Call it a trending fixation. Call it a sort of wish fulfilment. Whatever it is, it encourages readers to imagine life as being grounded in something other than humanity. In the words of the 1987 cult movie, The Lost Boys: "Sleep all day. Party all night. Never grow old. Never die. It's fun to be a vampire."
Admittedly, that concept (perhaps more than any of its fictional competitors) has its appeal. Why face today's problems -- no matter how seemingly mundane or grating or overwhelming -- when you can sprout fangs and simply fly away? Forget the abysmal job-market. Never mind that stagnant economy. Student loans? Health care? Don't cast an eye to the future. Drink blood and be merry.

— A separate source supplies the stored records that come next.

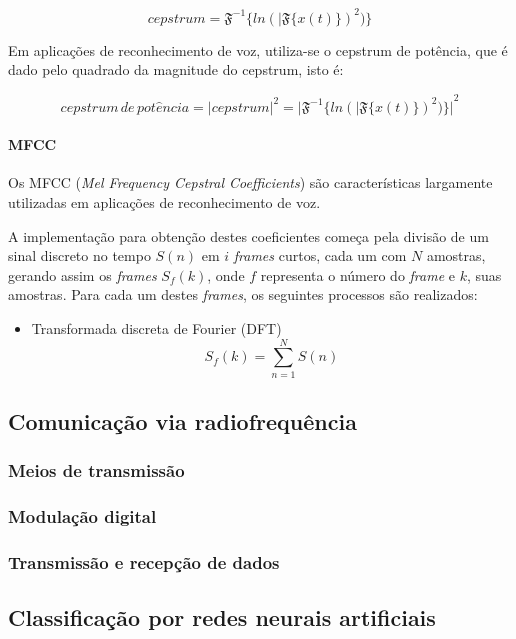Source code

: \documentclass[a4paper, 12pt]{article}
\begin{document}
		$$ cepstrum = \mathfrak{F}^{-1}\Big\{ln(|\mathfrak{F}\{x(t)\})^{2})\Big\} $$
		
		Em aplicações de reconhecimento de voz, utiliza-se o cepstrum de potência, que é dado pelo quadrado da magnitude do cepstrum, isto é:
		
		$$ cepstrum \, de \, pot\hat{e}ncia = |cepstrum|^{2} = {\Big|\mathfrak{F}^{-1}\Big\{ln(|\mathfrak{F}\{x(t)\})^{2})\Big\}\Big|}^{2} $$
		
			\paragraph{MFCC}
			
			Os MFCC (\textit{Mel Frequency Cepstral Coefficients}) são características largamente utilizadas em aplicações de reconhecimento de voz.\cite{benesty2007springer}
			
			A implementação para obtenção destes coeficientes começa pela divisão de um sinal discreto no tempo $S(n)$ em $i$ \textit{frames} curtos, cada um com $N$ amostras, gerando assim os \textit{frames} \textbf{$S_f(k)$}, onde $f$ representa o número do \textit{frame} e $k$, suas amostras. Para cada um destes \textit{frames}, os seguintes processos são realizados:
			\begin{itemize}
				\item Transformada discreta de Fourier (DFT)
				$$ S_f(k) = \sum_{n=1}^{N}S(n) $$
			\end{itemize}
			
		
		\subsection{Comunicação via radiofrequência}
		\subsubsection{Meios de transmissão}
		\subsubsection{Modulação digital}
		\subsubsection{Transmissão e recepção de dados}
		
		\subsection{Classificação por redes neurais artificiais}
		
\end{document}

It's escapism 101, perhaps one of the most profitable approaches to consumer entertainment of all time and the veritable antithesis to risk-taking. Still, although these monster-mash romances and supernatural trysts (not to mention highly bankable "zombie apocalypses") may transport us to alternate worlds, they're all printed here... and it's in this realm that cold, hard cash reigns supreme. Agents, editors, publicists, publishers -- they're all spokes in the industry wheel -- and nothing makes that wheel turn like a hit. Hence, the almost ceaseless bombardment of overly redundant, essentially profit-driven material.

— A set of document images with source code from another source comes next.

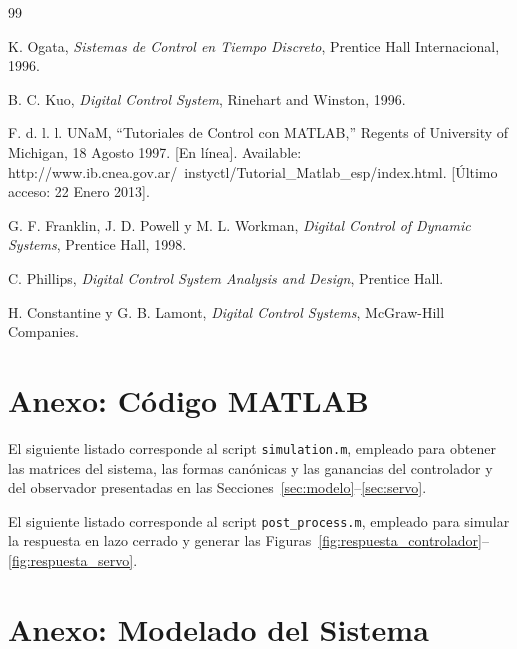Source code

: \documentclass[conference]{IEEEtran}
\begin{document}

\begin{thebibliography}{99}

K. Ogata, \textit{Sistemas de Control en Tiempo Discreto}, Prentice Hall Internacional, 1996.

B. C. Kuo, \textit{Digital Control System}, Rinehart and Winston, 1996.

F. d. l. l. UNaM, ``Tutoriales de Control con MATLAB,'' Regents of University of Michigan, 18 Agosto 1997. [En línea]. Available: http://www.ib.cnea.gov.ar/~instyctl/Tutorial\_Matlab\_esp/index.html. [Último acceso: 22 Enero 2013].

G. F. Franklin, J. D. Powell y M. L. Workman, \textit{Digital Control of Dynamic Systems}, Prentice Hall, 1998.

C. Phillips, \textit{Digital Control System Analysis and Design}, Prentice Hall.

H. Constantine y G. B. Lamont, \textit{Digital Control Systems}, McGraw-Hill Companies.

\end{thebibliography}

\section*{Anexo: Código MATLAB}

El siguiente listado corresponde al script \texttt{simulation.m}, empleado para obtener las matrices del sistema, las formas canónicas y las ganancias del controlador y del observador presentadas en las Secciones~\ref{sec:modelo}--\ref{sec:servo}.



El siguiente listado corresponde al script \texttt{post\_process.m}, empleado para simular la respuesta en lazo cerrado y generar las Figuras~\ref{fig:respuesta_controlador}--\ref{fig:respuesta_servo}.



\section*{Anexo: Modelado del Sistema}
\end{document}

It all makes sense in a "self-preservation" sort of way, but none of it allows for real, artistic license. I know. The Life He Knew incorporates a relatively minor deviation from the cookie-cutter-norm (in my book , it's the 'monsters' who envy us -- not the other way around), and yet it was met with an almost universally apathetic "meh" from traditional representation. It was disappointing, sure, but it also got me thinking about the authors I'd grown up reading and whether or not their amazingly profound, unequivocally brilliant material would fare much better in today's market. I'd like to think they'd still outshine all comers, the way they did decades ago, but -- in an industry where readership is on the decline, where physical books are rapidly being replaced with less costly, downloadable content, and where literary agents are more than hesitant to take a chance on an unknown -- I'm not entirely sure that would be the case.

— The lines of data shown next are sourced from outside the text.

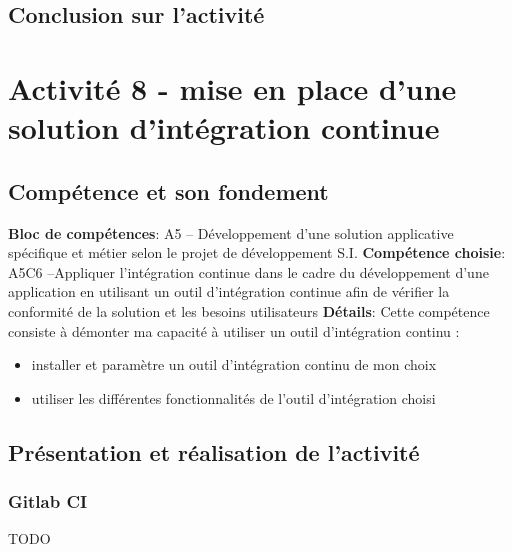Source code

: \documentclass[a4paper, 11pt]{report}
\begin{document}
\subsection{Conclusion sur l'activité}

\section{Activité 8 - mise en place d’une solution d’intégration continue}
\subsection{Compétence et son fondement}
\textbf{Bloc de compétences}: A5 – Développement d’une solution applicative spécifique et métier selon le projet de développement S.I.
\newline
\textbf{Compétence choisie}: A5C6 –Appliquer l’intégration continue dans le cadre du développement d’une application en utilisant un outil d’intégration continue afin de vérifier la conformité de la solution et les besoins utilisateurs
\newline
\textbf{Détails}: Cette compétence consiste à démonter ma capacité à utiliser un outil d’intégration continu :
\begin{itemize}
  \item installer et paramètre un outil d’intégration continu de mon choix
  \item utiliser les différentes fonctionnalités de l’outil d’intégration choisi
\end{itemize}
\subsection{Présentation et réalisation de l'activité}
\subsubsection{Gitlab CI}
TODO
\end{document}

Perhaps, in this era of profit-margins, instant gratification, and shifting attention spans, thinking outside the box -- and challenging others to think as a result -- has become something of an afterthought in and of itself. Perhaps industry insiders (riddled with internet queries in a way their predecessors never were) have to put more emphasis on bankable, established entities than they do on discovering new talent, ripe with fresh vision. And, perhaps, some of this generation's more entertaining and/or cautionary writers will remain undiscovered through no fault of their own. In a story as repetitive as the material the mainstream elite are peddling, they'll slip through the cracks and be left to languish in the immensely over-populated nether realm that is self-publishing. Sloughing from one day to the next, with the odds of discovery perpetually stacked against them, while their Kickstarter funds quickly drain away, and as they struggle to differentiate themselves amidst a sea of competitors, they'll be lucky to sell the 250 copies of their books their more "successful" peers reportedly average.
If that's the case, then their anonymity is our loss. I only pray their inevitable frustration doesn't lead to their giving up.